Kendati saat ini tengah gencarnya upaya pemberantasan korupsi yang dilakukan oleh tiga lembaga penegak hukum yakni KPK, Kejaksaan dan Kepolisan, ternyata pada level bawah masih banyak oknum yang memanfaatkan situasi untuk memperkaya diri maupun korporasi.

Padahal itu termasuk kategori tindak pidana korupsi. Kita sering mendengar terutama dari para pelaksana kegiatan pada level bawah, baik rekanan, sekolah ataupun desa, apabila ingin mendapatkan bantuan program maka uang pelicin sejumlah tertentu harus disetorkan mencapai jumlah tertentu.

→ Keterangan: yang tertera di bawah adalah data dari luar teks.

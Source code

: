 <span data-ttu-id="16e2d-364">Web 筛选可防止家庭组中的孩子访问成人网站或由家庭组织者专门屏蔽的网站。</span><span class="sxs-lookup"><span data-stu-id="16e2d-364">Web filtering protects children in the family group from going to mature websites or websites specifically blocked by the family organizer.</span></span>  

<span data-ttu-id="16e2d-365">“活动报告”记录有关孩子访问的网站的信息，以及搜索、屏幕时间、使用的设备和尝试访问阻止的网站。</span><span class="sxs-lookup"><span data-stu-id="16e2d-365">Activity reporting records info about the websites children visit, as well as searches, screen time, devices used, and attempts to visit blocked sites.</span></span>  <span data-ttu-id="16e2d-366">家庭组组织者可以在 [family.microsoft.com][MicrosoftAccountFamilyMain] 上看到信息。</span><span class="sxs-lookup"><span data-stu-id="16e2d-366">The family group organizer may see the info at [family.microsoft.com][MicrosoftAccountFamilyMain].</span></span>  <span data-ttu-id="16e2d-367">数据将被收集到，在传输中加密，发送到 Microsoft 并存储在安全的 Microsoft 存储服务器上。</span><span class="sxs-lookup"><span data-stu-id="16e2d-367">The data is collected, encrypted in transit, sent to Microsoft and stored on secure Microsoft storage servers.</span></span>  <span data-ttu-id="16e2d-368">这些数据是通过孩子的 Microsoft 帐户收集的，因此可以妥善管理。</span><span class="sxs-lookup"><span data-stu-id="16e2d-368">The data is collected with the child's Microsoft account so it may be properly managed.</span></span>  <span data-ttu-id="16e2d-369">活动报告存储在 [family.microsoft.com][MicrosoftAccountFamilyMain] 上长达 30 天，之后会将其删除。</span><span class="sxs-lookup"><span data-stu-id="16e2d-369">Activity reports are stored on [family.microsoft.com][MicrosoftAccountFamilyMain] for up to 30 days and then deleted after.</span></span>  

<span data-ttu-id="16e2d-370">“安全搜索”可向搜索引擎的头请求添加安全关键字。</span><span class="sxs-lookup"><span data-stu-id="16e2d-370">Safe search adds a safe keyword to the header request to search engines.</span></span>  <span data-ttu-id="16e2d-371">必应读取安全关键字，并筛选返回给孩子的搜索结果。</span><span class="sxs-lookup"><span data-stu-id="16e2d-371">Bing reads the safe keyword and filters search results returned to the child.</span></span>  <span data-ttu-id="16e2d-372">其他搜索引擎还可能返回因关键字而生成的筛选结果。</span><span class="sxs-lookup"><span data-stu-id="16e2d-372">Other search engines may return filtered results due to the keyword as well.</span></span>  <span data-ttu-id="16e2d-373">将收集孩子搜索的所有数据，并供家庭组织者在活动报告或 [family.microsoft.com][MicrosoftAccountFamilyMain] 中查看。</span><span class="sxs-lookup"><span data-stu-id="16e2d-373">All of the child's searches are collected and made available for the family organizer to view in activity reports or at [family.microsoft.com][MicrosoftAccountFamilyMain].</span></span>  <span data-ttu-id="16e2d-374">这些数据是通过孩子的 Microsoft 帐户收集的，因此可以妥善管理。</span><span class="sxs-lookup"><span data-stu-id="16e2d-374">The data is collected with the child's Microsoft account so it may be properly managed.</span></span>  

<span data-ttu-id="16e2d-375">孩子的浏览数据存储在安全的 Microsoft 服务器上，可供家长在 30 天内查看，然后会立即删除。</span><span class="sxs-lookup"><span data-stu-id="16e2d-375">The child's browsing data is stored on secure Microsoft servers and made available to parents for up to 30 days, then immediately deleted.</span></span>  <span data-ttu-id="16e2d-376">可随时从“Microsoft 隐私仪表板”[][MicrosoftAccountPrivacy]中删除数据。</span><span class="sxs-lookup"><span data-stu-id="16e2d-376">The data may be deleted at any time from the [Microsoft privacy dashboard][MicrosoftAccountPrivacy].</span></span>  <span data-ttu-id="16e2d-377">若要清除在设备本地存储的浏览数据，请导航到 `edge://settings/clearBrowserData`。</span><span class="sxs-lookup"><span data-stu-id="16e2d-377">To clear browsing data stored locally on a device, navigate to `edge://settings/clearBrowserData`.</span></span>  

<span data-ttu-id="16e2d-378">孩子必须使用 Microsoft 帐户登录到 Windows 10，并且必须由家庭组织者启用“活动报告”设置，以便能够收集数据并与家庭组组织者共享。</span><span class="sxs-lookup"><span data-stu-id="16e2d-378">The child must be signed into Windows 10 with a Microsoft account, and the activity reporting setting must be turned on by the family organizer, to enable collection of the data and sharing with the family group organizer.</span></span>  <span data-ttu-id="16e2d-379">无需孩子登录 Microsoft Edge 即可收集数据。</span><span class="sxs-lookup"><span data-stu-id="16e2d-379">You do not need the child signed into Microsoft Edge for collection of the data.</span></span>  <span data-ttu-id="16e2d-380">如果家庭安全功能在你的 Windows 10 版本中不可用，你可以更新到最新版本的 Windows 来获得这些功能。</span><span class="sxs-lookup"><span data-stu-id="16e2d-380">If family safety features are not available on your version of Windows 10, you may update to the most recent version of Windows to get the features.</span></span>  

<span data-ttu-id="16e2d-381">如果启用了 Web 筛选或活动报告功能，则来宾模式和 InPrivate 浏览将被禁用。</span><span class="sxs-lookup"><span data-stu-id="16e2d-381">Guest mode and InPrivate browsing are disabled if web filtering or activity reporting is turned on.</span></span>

Urusan grafitasi atau pelicin mungkin yang paling tinggi terjadi pada kasus bantuan Gubernur yang pernah terbongkar dan dilakukan oleh mantan anggota DPRD Kab. Kuningan periode 2004-2009, yakni NK. Saat itu bantuan untuk pembangunan sebuah TK, dia tega mengembat bangub hingga 90%. Dan mungkin yang tertinggi dibanding kasus lainnya dalam urusan gratifikasi.

Umumnya, dana perjuangan (grafitasi) baik melibatkan oknum anggota Dewan atau pejabat hanya berkisar 10 – 30 persen, itu sudah sangat besar sekali.

Pengakuan salah seorang kuwu, untuk mendapatkan dana PPIP 2009 (percepatan peningkatan imprastruktur perdesaan) harus merogoh kocek hingga 30 persen dari total bantuan Rp. 250 juta atau sekira Rp. 75 juta. Kemana saja uang itu mengalir? Konon uang itu mengalir ke satuan kerja pada tingkat kabupaten dan provinsi. Bahkan anggota DPR RI ikut kecipratan, dengan mengklim sebagai fasilitator. Namun ketika terjadi permasalahan, maka yang kena getahnya hanya kuwu sebagai pelaksana pada tingkat bawah.

Ada baiknya harus hati-hati jangan sampai terjebak sebuah permainan uang yang ujung-ujunganya bisa berujung pada jeruji besi. Begitu pula pada penyediaan baja ringan untuk DAK pembangunan sekolah dasar. Di sekolah ini kata Kordinator CJDW (Coruption Justice Development Wach) Yaya Cahyadi, diduga kuat untuk pengadaan rangka baja ringan terjadi mark up yang mencapai selisih Rp. 35.000. Dalam SPK memang disebutkan harga baja ringan sebesar Rp. 165.000/meter2 dengan kualitas nomor dua (gingalung) dengan garansi 10 tahun, namun yang digunakan baja galvanis dengan harga yang sebenarnya hanya Rp. 130.000.

Kemana sisa dana sebesar Rp. 35.000 itu? Jawaban Yaya, ke oknum Pejabat Dinas Pendidikan dan UPTD Pendidikan sebesar 25.000/meter2 dan dinikmati kepala sekolah  Rp. 10.000/meter2.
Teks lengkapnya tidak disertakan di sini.